By Sheila M. Sferrella, CRA, FAHRA
We did get one win. CMS is acknowledging that they can’t meet the AUC/CDS consultation deadline of January 1, 2017 and will be giving extra time to comply.
Comment: Many commenters expressed significant concerns regarding the implementation timeline set forth in section 218(b) of the PAMA. Commenters questioned whether it is feasible or reasonable to meet the January 1, 2017 deadline to require consultation by ordering professionals with CDS mechanisms given that we do not anticipate finalizing requirements for CDS mechanisms until rulemaking for the CY 2017 PFS and CDS mechanism developers and ordering professionals will need 12-18 months to incorporate the requirements into clinical practice.
Response: We understand these concerns and agree that the timeline set forth in section 218(b) of the PAMA is difficult to meet. As such, we will delay implementation of certain AUC program components including the requirement for consultation with CDS mechanisms. Consultation with a CDS mechanism will not be required on January 1, 2017 because we do not expect to have approved CDS mechanisms by that date. Although we will develop our plans through further rulemaking, at this time, we do not expect to have approved CDS mechanisms until approximately summer of 2017. In that event, consultations with CDS mechanisms could not take place on January 1, 2017.
I would like to be clear on the delay issue. AHRA supports Clinical Decision Support and Appropriate Use Criteria which we stated in our CMS response letter. We also support the CMS proposed definition of “provider-led” entities. We also posted our letter previously in Link.
That said, what we have heard CONSISTENTLY from our members is the timing of the implementation date. We have no disagreement with the endpoint, or where we want to go, or what it is we are trying to build as we all hope this will improve patient care. No one in radiology wants to perform a test that is not appropriate. As a technologist, I complained many times about that very issue. The question is do we do this in a way that is thoughtful, deliberative, and less likely to have errors? Or, do we rush pell mell ahead and get to the finish line only to discover that we did a shoddy job and have lots of mistakes to fix or try to get past? There are many unknowns at this point. We expected more definitive answers from CMS in the proposed rules released in July, which were absent.
If you do the preparatory work and go a bit slower, you avoid downstream mistakes and workarounds. In my humble opinion, we are seeing the consequences of trying to do too much, too fast with lots of other policies (can you say EHR Meaningful use and inter-operability!).
One small example is that there is supposed to be a hashtag that will cross interfaces to billing. This has only been considered for a HCFA 1500 bill. No one has thought about the UB04 form which is used for hospital billing. AHRA has raised this issue with the e-Ordering Coalition and is working with HFMA and the committee that approves what goes onto the HCFA and UB billing forms.
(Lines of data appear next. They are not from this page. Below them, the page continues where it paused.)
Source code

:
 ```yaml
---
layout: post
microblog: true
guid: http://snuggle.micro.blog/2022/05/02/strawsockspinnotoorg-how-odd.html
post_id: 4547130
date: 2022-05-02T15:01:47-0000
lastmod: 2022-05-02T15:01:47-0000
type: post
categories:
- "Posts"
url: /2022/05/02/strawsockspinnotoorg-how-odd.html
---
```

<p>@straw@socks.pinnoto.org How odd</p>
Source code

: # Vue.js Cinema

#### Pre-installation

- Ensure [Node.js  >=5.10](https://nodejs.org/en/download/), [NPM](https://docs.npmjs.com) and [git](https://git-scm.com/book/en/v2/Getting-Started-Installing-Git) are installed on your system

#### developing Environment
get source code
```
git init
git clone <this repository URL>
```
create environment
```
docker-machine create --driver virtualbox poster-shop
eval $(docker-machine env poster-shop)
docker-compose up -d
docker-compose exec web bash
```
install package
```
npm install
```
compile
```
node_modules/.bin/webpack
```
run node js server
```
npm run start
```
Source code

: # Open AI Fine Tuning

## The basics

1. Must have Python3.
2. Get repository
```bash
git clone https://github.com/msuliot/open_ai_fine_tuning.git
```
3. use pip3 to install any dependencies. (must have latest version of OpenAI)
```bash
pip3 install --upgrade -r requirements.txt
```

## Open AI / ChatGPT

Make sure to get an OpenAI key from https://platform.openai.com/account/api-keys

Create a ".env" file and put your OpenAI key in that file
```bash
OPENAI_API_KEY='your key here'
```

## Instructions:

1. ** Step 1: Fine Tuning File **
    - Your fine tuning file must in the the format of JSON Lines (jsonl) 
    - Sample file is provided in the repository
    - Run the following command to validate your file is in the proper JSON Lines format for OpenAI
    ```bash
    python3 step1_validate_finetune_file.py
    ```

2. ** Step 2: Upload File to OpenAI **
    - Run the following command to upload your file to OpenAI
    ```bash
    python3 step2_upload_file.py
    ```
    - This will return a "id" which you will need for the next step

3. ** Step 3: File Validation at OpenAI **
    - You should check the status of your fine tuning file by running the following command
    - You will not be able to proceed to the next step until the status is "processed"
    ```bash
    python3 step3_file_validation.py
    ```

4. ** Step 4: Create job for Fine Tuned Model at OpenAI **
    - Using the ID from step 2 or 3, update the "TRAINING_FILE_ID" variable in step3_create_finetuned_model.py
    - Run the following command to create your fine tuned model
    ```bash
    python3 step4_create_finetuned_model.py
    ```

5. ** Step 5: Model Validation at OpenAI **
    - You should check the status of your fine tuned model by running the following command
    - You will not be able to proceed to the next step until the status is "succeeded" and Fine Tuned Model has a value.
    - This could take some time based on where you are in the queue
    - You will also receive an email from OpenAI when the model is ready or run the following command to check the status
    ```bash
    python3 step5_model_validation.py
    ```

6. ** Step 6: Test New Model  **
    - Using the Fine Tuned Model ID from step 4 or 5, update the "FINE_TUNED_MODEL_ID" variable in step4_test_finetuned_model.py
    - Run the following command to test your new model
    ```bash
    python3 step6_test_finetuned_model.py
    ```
That is just one issue we have identified. There are numerous other ones.
How about if we go a bit slower and get it right rather than racing towards an arbitrary deadline and making mistakes along the way? No one who writes these policies sits down and maps out from the deadline back to see everything that needs to be done. So YES we believe the delay is appropriate, and AHRA supports the delay of CDS implementation until CMS settles on clear definitions and establishes a process for CDS mechanisms. Once that happens, we believe it will take 12-18 months to establish processes, modify systems and comply with the regulations. Thank you.
Sheila M. Sferrella, CRA, FAHRA is senior vice president, Regents Health Resources, Franklin, TN and chair of the AHRA Regulatory Affairs Committee. She can be contacted at email@example.com.
Sheila’s piece is “spot on”. The rush to the finish line creates so many errors, repeals, reforms. Why not take the time to get it right, Use the correct stakeholders, and use evidence in decision-making? Too simple a solution I suppose. Great piece!
Whole heartedly agree, let’s do this right. This will be a culture change and will require a significant education plan for both staff and providers once we have a plan ready to implement. The end result is much too precious to go about this change without all of our ducks in a row.